- City: Elmira, Ontario, Canada
- League: Greater Ontario Hockey League
- Conference: Western Conference
- Founded: 1971
- Home arena: Dan Snyder Arena - Woolwich Memorial Centre (capacity: 1,300)
- Colours: Green, Yellow, and White
- President: Luke Brubacher
- General manager: Ian McAdam
- Head coach: Corey McRae
- Asst. coaches: Zac Coulter; Evan Gowing;
- Captain: Brett Warrilow
- Affiliates: Wellesley Applejacks (PJHL), New Hamburg Firebirds (PJHL)

Championships
- Regular season titles: 2 (2001, 2011)
- League champions: 4 (1997, 2001, 2011, 2017)
- Conference titles: 6 (1997, 1998, 2001, 2002, 2008, 2011, 2015)

= Elmira Sugar Kings =

The Elmira Sugar Kings are a junior hockey team based in Elmira, Ontario, Canada.

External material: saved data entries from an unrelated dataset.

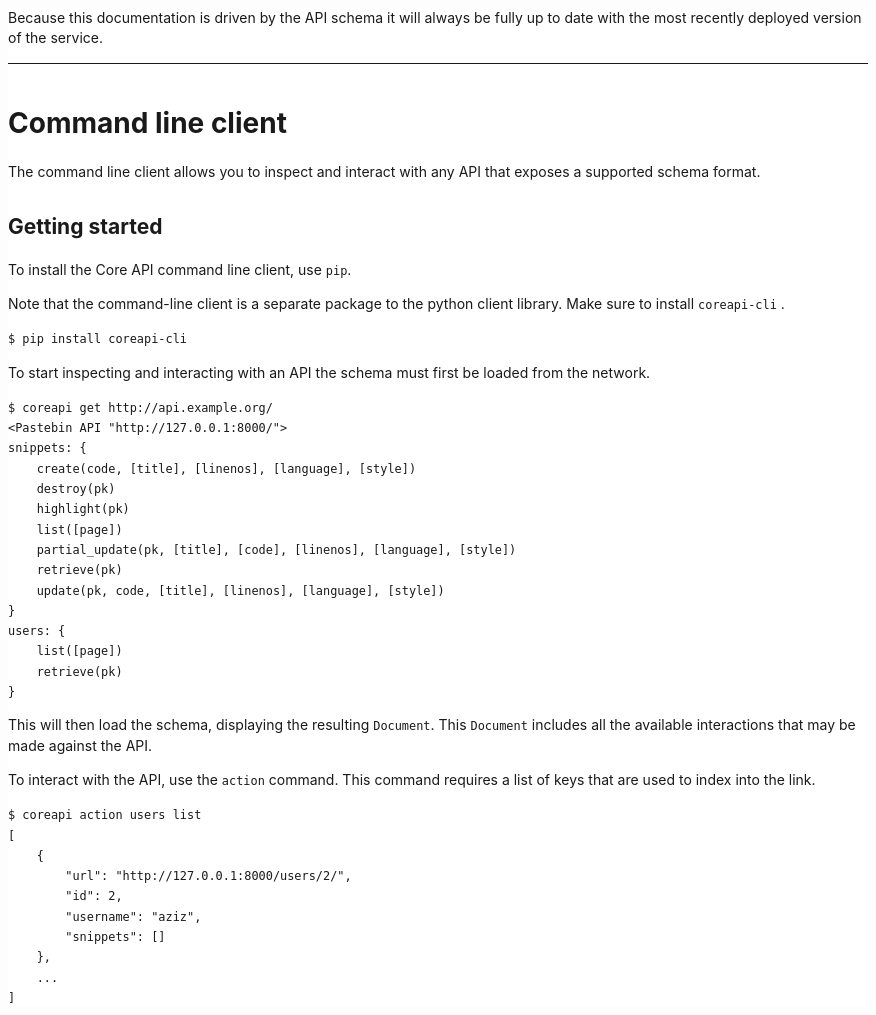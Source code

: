 Because this documentation is driven by the API schema it will always be fully up to date with the most recently
deployed version of the service.

---

# Command line client

The command line client allows you to inspect and interact with any API that exposes a supported schema format.

## Getting started

To install the Core API command line client, use `pip`.

Note that the command-line client is a separate package to the python client library. Make sure to install `coreapi-cli`
.

    $ pip install coreapi-cli

To start inspecting and interacting with an API the schema must first be loaded from the network.

    $ coreapi get http://api.example.org/
    <Pastebin API "http://127.0.0.1:8000/">
    snippets: {
        create(code, [title], [linenos], [language], [style])
        destroy(pk)
        highlight(pk)
        list([page])
        partial_update(pk, [title], [code], [linenos], [language], [style])
        retrieve(pk)
        update(pk, code, [title], [linenos], [language], [style])
    }
    users: {
        list([page])
        retrieve(pk)
    }

This will then load the schema, displaying the resulting `Document`. This
`Document` includes all the available interactions that may be made against the API.

To interact with the API, use the `action` command. This command requires a list of keys that are used to index into the
link.

    $ coreapi action users list
    [
        {
            "url": "http://127.0.0.1:8000/users/2/",
            "id": 2,
            "username": "aziz",
            "snippets": []
        },
        ...
    ]


[heroku-api]: https://devcenter.heroku.com/categories/platform-api
[heroku-example]: https://www.coreapi.org/tools-and-resources/example-services/#heroku-json-hyper-schema
[core-api]: https://www.coreapi.org/
[schema-generation]: ../api-guide/schemas.md
[transport-adaptors]: http://docs.python-requests.org/en/master/user/advanced/#transport-adapters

The Sugar Kings compete as a member of the Western Conference in the Greater Ontario Hockey League (GOHL), which serves as the official development league of the Ontario Hockey League (OHL). They currently play at the Dan Snyder Arena inside the Woolwich Memorial Centre. The Sugar Kings are six-time Cherrey Cup Champions (1997, 1998, 2001, 2002, 2008, 2011, 2015), four-time Sutherland Cup Champions (1997, 2001, 2011, 2017) and two-time Regular Season Champions (2001, 2011).

==History==

=== Early years ===
The Elmira Sugar Kings have been a part of the sports scene since 1971. This came out of a desire from local sports and business people for skilled hockey players who wanted to play at a greater level than Minor Hockey without leaving town. Their goal was to give local kids a chance to play Junior Hockey at Home.
The Elmira Juniors first played at the Junior "C" level during the 1950s and 1960s, winning the Clarence Schmalz Cup in 1962 before rebranding to the Elmira Sugar Kings. The name was chosen as a nod to the "sweet success" of the local Elmira Maple Syrup Festival, which still stands holding the Guinness World Record for the World's Largest Single Day Maple Syrup Festival in the world. The Elmira Sugar Kings' 1st season was in 1971–72, but in 1973, the Sugar Kings entered the Southwestern Junior "B" Hockey League. In that first Junior "B" season, the Sugar Kings won the league championship. In 1974, the league became the Waterloo-Wellington Junior "B" Hockey League, which changed its name to the Midwestern "B" in 1977. Through much of their first 20 years, the Kings were inconsistent—some years finishing with more than 30 wins, some years fewer than 10. But throughout the late 1990s and early 2000s, the Sugar Kings were one of the most dominant teams in Canadian Junior Hockey. In 1997, 1998, 2001, 2002, 2008, 2011 & 2015 the Kings reigned as Mid-Western "B" champions, winning the Sutherland Cup as Ontario Hockey Association Junior B champions in 1997, 2001, 2011 & 2017.

=== Modern era ===
In the decade following their 2011 championship, the Sugar Kings maintained their status as a perennial contender in the Greater Ontario Junior Hockey League (GOJHL). The 2016–17 season marked a significant milestone as the team captured its fourth Sutherland Cup title, defeating the London Nationals in a five-game final series. This victory solidified Elmira as one of the few franchises to win the Provincial Junior B Championship in four different decades, and made them the first team in league history to win entering as a Wild-Card Team.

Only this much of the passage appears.